Sin embargo, en esta temporada kirchnerista -aún en su declive- la impunidad del poder escala un peldaño más. Y sus cultores se equiparan a seres divinos que, cuando nombran, crean. Así, se convencen de que son “los pibes para la liberación” cuando entregan los recursos naturales a Chevron; o que son “el gobierno de los derechos humanos”, cuando Sergio Berni reprime a mansalva la protesta obrera; o que realizan una experiencia antiimperialista cuando en realidad someten los contratos de la entrega a jurisdicciones de Nueva York, Londes o París; o que no quieren “volver a la triste etapa de la deuda externa”, cuando nunca dejaron de pagarla y se aprestan a entregar las reservas a los fondos buitre. O que, como dijo el inefable columnista del órgano de propaganda Tiempo Argentino Demetrio Iramaían, “la revolución era el programa ‘Milanesas para todos’” o, como señaló hace pocos días otro escriba pago del poder K en el mismo medio, que el gobierno represor de Gildo Insfrán había logrado concretar “la revolución formoseña”. De verdad lo creen.
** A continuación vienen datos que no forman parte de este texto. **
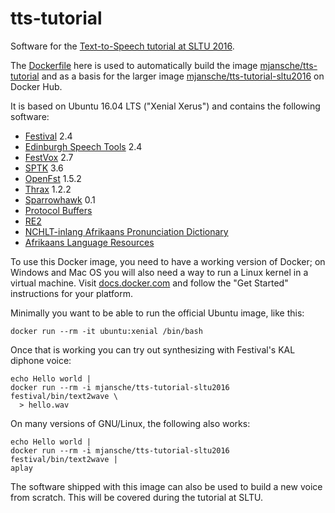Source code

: # tts-tutorial

Software for the [Text-to-Speech tutorial at SLTU 2016](http://mica.edu.vn/sltu2016/index.php?pid=23).

The [Dockerfile](Dockerfile) here is used to automatically build the image
[mjansche/tts-tutorial](https://hub.docker.com/r/mjansche/tts-tutorial/) and as
a basis for the larger image
[mjansche/tts-tutorial-sltu2016](https://hub.docker.com/r/mjansche/tts-tutorial-sltu2016/)
on Docker Hub.

It is based on Ubuntu 16.04 LTS ("Xenial Xerus") and contains the following
software:

* [Festival](http://www.cstr.ed.ac.uk/projects/festival/) 2.4
* [Edinburgh Speech Tools](http://www.cstr.ed.ac.uk/projects/speech_tools/) 2.4
* [FestVox](http://festvox.org/) 2.7
* [SPTK](http://sp-tk.sourceforge.net/) 3.6
* [OpenFst](http://openfst.org/) 1.5.2
* [Thrax](http://www.opengrm.org/Thrax) 1.2.2
* [Sparrowhawk](https://github.com/google/sparrowhawk) 0.1
* [Protocol Buffers](https://github.com/google/protobuf)
* [RE2](https://github.com/google/re2)
* [NCHLT-inlang Afrikaans Pronunciation Dictionary](http://rma.nwu.ac.za/index.php/resource-catalogue/nchlt-inlang-dictionaries.html)
* [Afrikaans Language Resources](https://github.com/googlei18n/language-resources/tree/master/af)

To use this Docker image, you need to have a working version of Docker; on
Windows and Mac OS you will also need a way to run a Linux kernel in a virtual
machine. Visit [docs.docker.com](https://docs.docker.com/) and follow the "Get
Started" instructions for your platform.

Minimally you want to be able to run the official Ubuntu image, like this:

```
docker run --rm -it ubuntu:xenial /bin/bash
```

Once that is working you can try out synthesizing with Festival's KAL diphone
voice:

```
echo Hello world |
docker run --rm -i mjansche/tts-tutorial-sltu2016 festival/bin/text2wave \
  > hello.wav
```

On many versions of GNU/Linux, the following also works:

```
echo Hello world |
docker run --rm -i mjansche/tts-tutorial-sltu2016 festival/bin/text2wave |
aplay
```

The software shipped with this image can also be used to build a new voice from
scratch. This will be covered during the tutorial at SLTU.
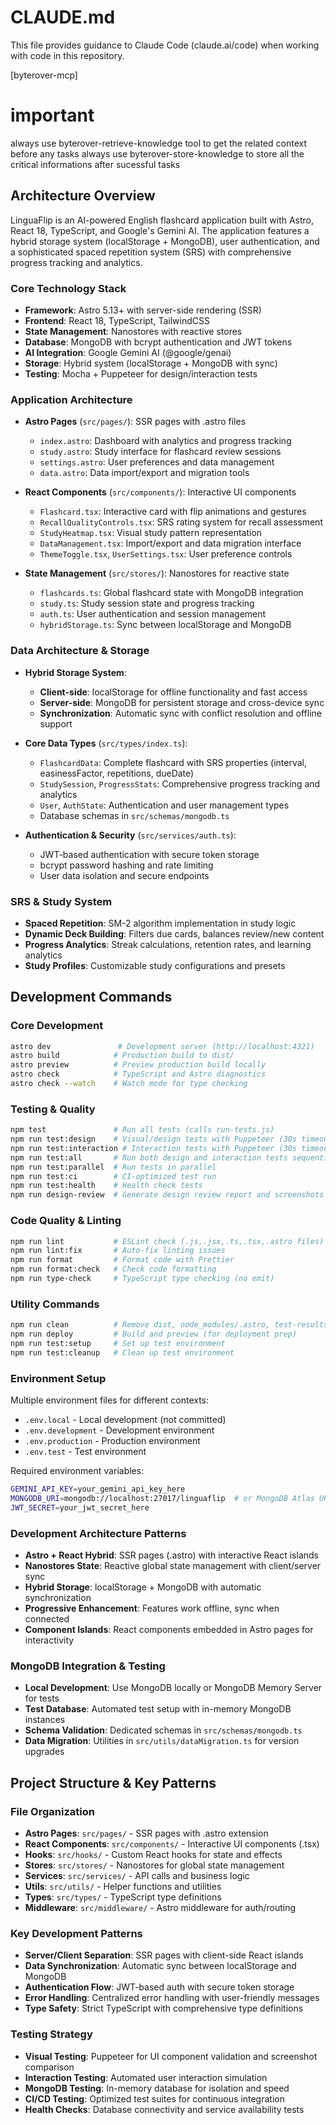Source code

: # CLAUDE.md

This file provides guidance to Claude Code (claude.ai/code) when working with code in this repository.

[byterover-mcp]

# important 
always use byterover-retrieve-knowledge tool to get the related context before any tasks 
always use byterover-store-knowledge to store all the critical informations after sucessful tasks

## Architecture Overview

LinguaFlip is an AI-powered English flashcard application built with Astro, React 18, TypeScript, and Google's Gemini AI. The application features a hybrid storage system (localStorage + MongoDB), user authentication, and a sophisticated spaced repetition system (SRS) with comprehensive progress tracking and analytics.

### Core Technology Stack

- **Framework**: Astro 5.13+ with server-side rendering (SSR)
- **Frontend**: React 18, TypeScript, TailwindCSS
- **State Management**: Nanostores with reactive stores
- **Database**: MongoDB with bcrypt authentication and JWT tokens
- **AI Integration**: Google Gemini AI (@google/genai)
- **Storage**: Hybrid system (localStorage + MongoDB with sync)
- **Testing**: Mocha + Puppeteer for design/interaction tests

### Application Architecture

- **Astro Pages** (`src/pages/`): SSR pages with .astro files
  - `index.astro`: Dashboard with analytics and progress tracking
  - `study.astro`: Study interface for flashcard review sessions
  - `settings.astro`: User preferences and data management
  - `data.astro`: Data import/export and migration tools

- **React Components** (`src/components/`): Interactive UI components
  - `Flashcard.tsx`: Interactive card with flip animations and gestures
  - `RecallQualityControls.tsx`: SRS rating system for recall assessment
  - `StudyHeatmap.tsx`: Visual study pattern representation
  - `DataManagement.tsx`: Import/export and data migration interface
  - `ThemeToggle.tsx`, `UserSettings.tsx`: User preference controls

- **State Management** (`src/stores/`): Nanostores for reactive state
  - `flashcards.ts`: Global flashcard state with MongoDB integration
  - `study.ts`: Study session state and progress tracking
  - `auth.ts`: User authentication and session management
  - `hybridStorage.ts`: Sync between localStorage and MongoDB

### Data Architecture & Storage

- **Hybrid Storage System**: 
  - **Client-side**: localStorage for offline functionality and fast access
  - **Server-side**: MongoDB for persistent storage and cross-device sync
  - **Synchronization**: Automatic sync with conflict resolution and offline support

- **Core Data Types** (`src/types/index.ts`):
  - `FlashcardData`: Complete flashcard with SRS properties (interval, easinessFactor, repetitions, dueDate)
  - `StudySession`, `ProgressStats`: Comprehensive progress tracking and analytics
  - `User`, `AuthState`: Authentication and user management types
  - Database schemas in `src/schemas/mongodb.ts`

- **Authentication & Security** (`src/services/auth.ts`):
  - JWT-based authentication with secure token storage
  - bcrypt password hashing and rate limiting
  - User data isolation and secure endpoints

### SRS & Study System

- **Spaced Repetition**: SM-2 algorithm implementation in study logic
- **Dynamic Deck Building**: Filters due cards, balances review/new content
- **Progress Analytics**: Streak calculations, retention rates, and learning analytics
- **Study Profiles**: Customizable study configurations and presets

## Development Commands

### Core Development
```bash
astro dev               # Development server (http://localhost:4321)
astro build            # Production build to dist/
astro preview          # Preview production build locally
astro check            # TypeScript and Astro diagnostics
astro check --watch    # Watch mode for type checking
```

### Testing & Quality
```bash
npm test               # Run all tests (calls run-tests.js)
npm run test:design    # Visual/design tests with Puppeteer (30s timeout)
npm run test:interaction # Interaction tests with Puppeteer (30s timeout)
npm run test:all       # Run both design and interaction tests sequentially
npm run test:parallel  # Run tests in parallel
npm run test:ci        # CI-optimized test run
npm run test:health    # Health check tests
npm run design-review  # Generate design review report and screenshots
```

### Code Quality & Linting
```bash
npm run lint           # ESLint check (.js,.jsx,.ts,.tsx,.astro files)
npm run lint:fix       # Auto-fix linting issues
npm run format         # Format code with Prettier
npm run format:check   # Check code formatting
npm run type-check     # TypeScript type checking (no emit)
```

### Utility Commands
```bash
npm run clean          # Remove dist, node_modules/.astro, test-results
npm run deploy         # Build and preview (for deployment prep)
npm run test:setup     # Set up test environment
npm run test:cleanup   # Clean up test environment
```

### Environment Setup

Multiple environment files for different contexts:
- `.env.local` - Local development (not committed)
- `.env.development` - Development environment
- `.env.production` - Production environment  
- `.env.test` - Test environment

Required environment variables:
```bash
GEMINI_API_KEY=your_gemini_api_key_here
MONGODB_URI=mongodb://localhost:27017/linguaflip  # or MongoDB Atlas URI
JWT_SECRET=your_jwt_secret_here
```

### Development Architecture Patterns

- **Astro + React Hybrid**: SSR pages (.astro) with interactive React islands
- **Nanostores State**: Reactive global state management with client/server sync
- **Hybrid Storage**: localStorage + MongoDB with automatic synchronization
- **Progressive Enhancement**: Features work offline, sync when connected
- **Component Islands**: React components embedded in Astro pages for interactivity

### MongoDB Integration & Testing

- **Local Development**: Use MongoDB locally or MongoDB Memory Server for tests
- **Test Database**: Automated test setup with in-memory MongoDB instances
- **Schema Validation**: Dedicated schemas in `src/schemas/mongodb.ts`
- **Data Migration**: Utilities in `src/utils/dataMigration.ts` for version upgrades

## Project Structure & Key Patterns

### File Organization
- **Astro Pages**: `src/pages/` - SSR pages with .astro extension
- **React Components**: `src/components/` - Interactive UI components (.tsx)
- **Hooks**: `src/hooks/` - Custom React hooks for state and effects
- **Stores**: `src/stores/` - Nanostores for global state management
- **Services**: `src/services/` - API calls and business logic
- **Utils**: `src/utils/` - Helper functions and utilities
- **Types**: `src/types/` - TypeScript type definitions
- **Middleware**: `src/middleware/` - Astro middleware for auth/routing

### Key Development Patterns
- **Server/Client Separation**: SSR pages with client-side React islands
- **Data Synchronization**: Automatic sync between localStorage and MongoDB
- **Authentication Flow**: JWT-based auth with secure token storage
- **Error Handling**: Centralized error handling with user-friendly messages
- **Type Safety**: Strict TypeScript with comprehensive type definitions

### Testing Strategy
- **Visual Testing**: Puppeteer for UI component validation and screenshot comparison
- **Interaction Testing**: Automated user interaction simulation
- **MongoDB Testing**: In-memory database for isolation and speed
- **CI/CD Testing**: Optimized test suites for continuous integration
- **Health Checks**: Database connectivity and service availability tests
La vuelta de tuerca de la impunidad del discurso K hace que sientan que son dioses y que al nombrar, se aseguran que las cosas sean.
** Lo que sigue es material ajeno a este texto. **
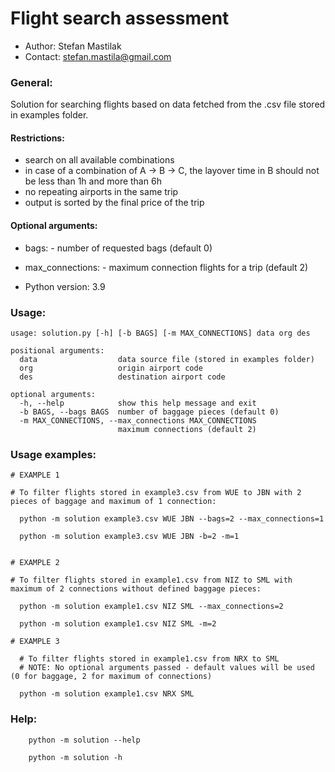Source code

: 
# Flight search assessment

* Author: Stefan Mastilak
* Contact: stefan.mastila@gmail.com

### General:

 Solution for searching flights based on data fetched from the .csv file stored in examples folder.
 
#### Restrictions:
  * search on all available combinations
  * in case of a combination of A -> B -> C, the layover time in B should not be less than 1h and more than 6h
  * no repeating airports in the same trip
  * output is sorted by the final price of the trip

#### Optional arguments:
  * bags: <integer> - number of requested bags (default 0)
  * max_connections: <integer> - maximum connection flights for a trip (default 2)

* Python version: 3.9

### Usage:

```
usage: solution.py [-h] [-b BAGS] [-m MAX_CONNECTIONS] data org des

positional arguments:
  data                  data source file (stored in examples folder)
  org                   origin airport code
  des                   destination airport code

optional arguments:
  -h, --help            show this help message and exit
  -b BAGS, --bags BAGS  number of baggage pieces (default 0)
  -m MAX_CONNECTIONS, --max_connections MAX_CONNECTIONS
                        maximum connections (default 2)
```

### Usage examples:

```shell
# EXAMPLE 1

# To filter flights stored in example3.csv from WUE to JBN with 2 pieces of baggage and maximum of 1 connection:

  python -m solution example3.csv WUE JBN --bags=2 --max_connections=1
    
  python -m solution example3.csv WUE JBN -b=2 -m=1
```
```shell

# EXAMPLE 2 

# To filter flights stored in example1.csv from NIZ to SML with maximum of 2 connections without defined baggage pieces:

  python -m solution example1.csv NIZ SML --max_connections=2
  
  python -m solution example1.csv NIZ SML -m=2
```

```shell
# EXAMPLE 3 

  # To filter flights stored in example1.csv from NRX to SML 
  # NOTE: No optional arguments passed - default values will be used (0 for baggage, 2 for maximum of connections) 
  
  python -m solution example1.csv NRX SML
```

### Help:

```shell
    python -m solution --help
    
    python -m solution -h
```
Si tal exabrupto hubiera tenido origen en una pésima lectura de Borges, tendría origen en la omisión de las reflexiones del escritor sobre las posibilidades del lenguaje, que tal vez expresó de mejor manera en su poema Ariosto y los árabes. Allí dice:

Nadie puede escribir un libro. Para

Que un libro sea verdaderamente,

Se requieren la aurora y el poniente,

Siglos, armas y el mar que une y separa.

Manifiesta allí Borges la necesaria bifurcación entre las palabras y los hechos, o la distancia inherente entre unos y otros, entre el significante y el objeto. Algo que no podría comprender ningún seguidor del entreguismo de este gobierno, a cuya obra llaman: “revolución”.
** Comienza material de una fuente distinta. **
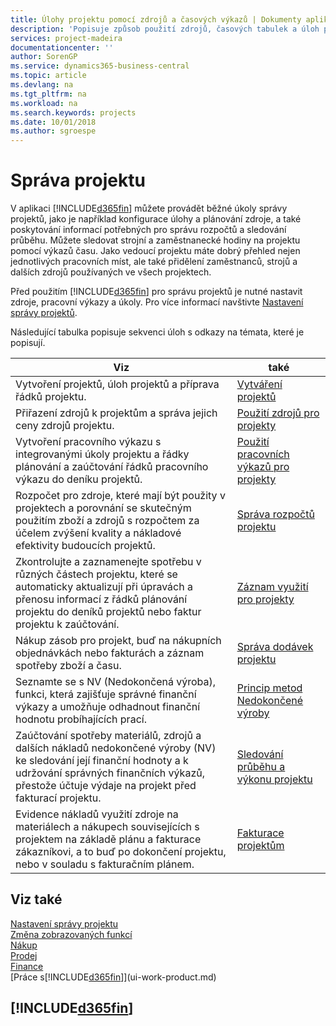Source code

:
 ```yaml
---
title: Úlohy projektu pomocí zdrojů a časových výkazů | Dokumenty aplikace Microsoft
description: 'Popisuje způsob použití zdrojů, časových tabulek a úloh pro správu projektů.'
services: project-madeira
documentationcenter: ''
author: SorenGP
ms.service: dynamics365-business-central
ms.topic: article
ms.devlang: na
ms.tgt_pltfrm: na
ms.workload: na
ms.search.keywords: projects
ms.date: 10/01/2018
ms.author: sgroespe
---
```

# <a name="project-management"></a>Správa projektu
V aplikaci [!INCLUDE[d365fin](includes/d365fin_md.md)] můžete provádět běžné úkoly správy projektů, jako je například konfigurace úlohy a plánování zdroje, a také poskytování informací potřebných pro správu rozpočtů a sledování průběhu. Můžete sledovat strojní a zaměstnanecké hodiny na projektu pomocí výkazů času. Jako vedoucí projektu máte dobrý přehled nejen jednotlivých pracovních míst, ale také přidělení zaměstnanců, strojů a dalších zdrojů používaných ve všech projektech.

Před použitím [!INCLUDE[d365fin](includes/d365fin_md.md)] pro správu projektů je nutné nastavit zdroje, pracovní výkazy a úkoly. Pro více informací navštivte [Nastavení správy projektů](projects-setup-projects.md).  

Následující tabulka popisuje sekvenci úloh s odkazy na témata, které je popisují.

| Viz | také |
| --- | --- |
| Vytvoření projektů, úloh projektů a příprava řádků projektu. |[Vytváření projektů](projects-how-create-jobs.md) |
| Přiřazení zdrojů k projektům a správa jejich ceny zdrojů projektu. |[Použití zdrojů pro projekty](projects-how-use-resources.md) |
| Vytvoření pracovního výkazu s integrovanými úkoly projektu a řádky plánování a zaúčtování řádků pracovního výkazu do deníku projektů. |[Použití pracovních výkazů pro projekty](projects-how-use-time-sheets.md) |
| Rozpočet pro zdroje, které mají být použity v projektech a porovnání se skutečným použitím zboží a zdrojů s rozpočtem za účelem zvýšení kvality a nákladové efektivity budoucích projektů. |[Správa rozpočtů projektu](projects-how-manage-budgets.md) |
| Zkontrolujte a zaznamenejte spotřebu v různých částech projektu, které se automaticky aktualizují při úpravách a přenosu informací z řádků plánování projektu do deníků projektů nebo faktur projektu k zaúčtování. |[Záznam využití pro projekty](projects-how-record-job-usage.md) |
| Nákup zásob pro projekt, buď na nákupních objednávkách nebo fakturách a záznam spotřeby zboží a času. |[Správa dodávek projektu](projects-how-manage-project-supplies.md) |
| Seznamte se s NV (Nedokončená výroba), funkci, která zajišťuje správné finanční výkazy a umožňuje odhadnout finanční hodnotu probíhajících prací. |[Princip metod Nedokončené výroby](projects-understanding-wip.md) |
| Zaúčtování spotřeby materiálů, zdrojů a dalších nákladů nedokončené výroby (NV) ke sledování její finanční hodnoty a k udržování správných finančních výkazů, přestože účtuje výdaje na projekt před fakturací projektu. |[Sledování průběhu a výkonu projektu](projects-how-monitor-progress-performance.md) |
| Evidence nákladů využití zdroje na materiálech a nákupech souvisejících s projektem na základě plánu a fakturace zákazníkovi, a to buď po dokončení projektu, nebo v souladu s fakturačním plánem. |[Fakturace projektům](projects-how-invoice-jobs.md) |

## <a name="see-also"></a>Viz také
[Nastavení správy projektu](projects-setup-projects.md)  
[Změna zobrazovaných funkcí](ui-experiences.md)      
[Nákup](purchasing-manage-purchasing.md)         
[Prodej](sales-manage-sales.md)    
[Finance](finance.md)  
[Práce s[!INCLUDE[d365fin](includes/d365fin_md.md)]](ui-work-product.md)  

## [!INCLUDE[d365fin](includes/free_trial_md.md)]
Por eso se desorientan tanto cuando la realidad se manifiesta mediante nuevos hechos -y se produce una dificultad a la hora del nombrar-. Por ejemplo, tomemos el caso de la lucha de los obreros de la autopartista Lear. La patronal norteamericana despidió a más de cien trabajadores, negó derechos sindicales a los miembros de su comisión interna, contó con la complicidad del gobierno, que reprimió sus acciones de lucha y avaló con “observadores del ministerio de Trabajo” que el burócrata Pignanelli expulsara a los delegados de su gremio. (Debe hacerse notar que el miércoles mismo la presidenta Cristina Fernández, en un aval explícito a estos hechos, se presentó junto a Pignanelli en un acto público debido a un anuncio en una planta de motos de Yamaha). La lucha de los obreros de Lear no concluyó, sino que se incrementó. Para evadir la represión del militar -alguna vez espía infiltrado- Sergio Berni, se subieron a sus autos, enfilaron en caravana hacia la autopista Panamericana y -ya que la gendarmería no les permitía cortar el tránsito- lo interrumpieron yendo a la más mínima velocidad por la ruta en sus automotores. Ante lo nuevo (¿Cómo llamarlo? ¿Piquete móvil? ¿Interrupción del tránsito por lentitud? ¿Sabotaje panamericano?), el represor Berni no supo actuar. Los trabajadores habían creado un nuevo método de lucha. Sin nombre, todavía, porque los seres humanos tardan en nombrar.

Lo habían concretado -frente a la impunidad de los poderosos, de su Estado y su discurso- unos obreros metalmecánicos en lucha. Tal vez porque sea cierto que a la clase trabajadora le corresponde la perspectiva histórica de dirigir la construcción de un mundo nuevo. Y también la responsabilidad de ponerle nombres, de inventarlos.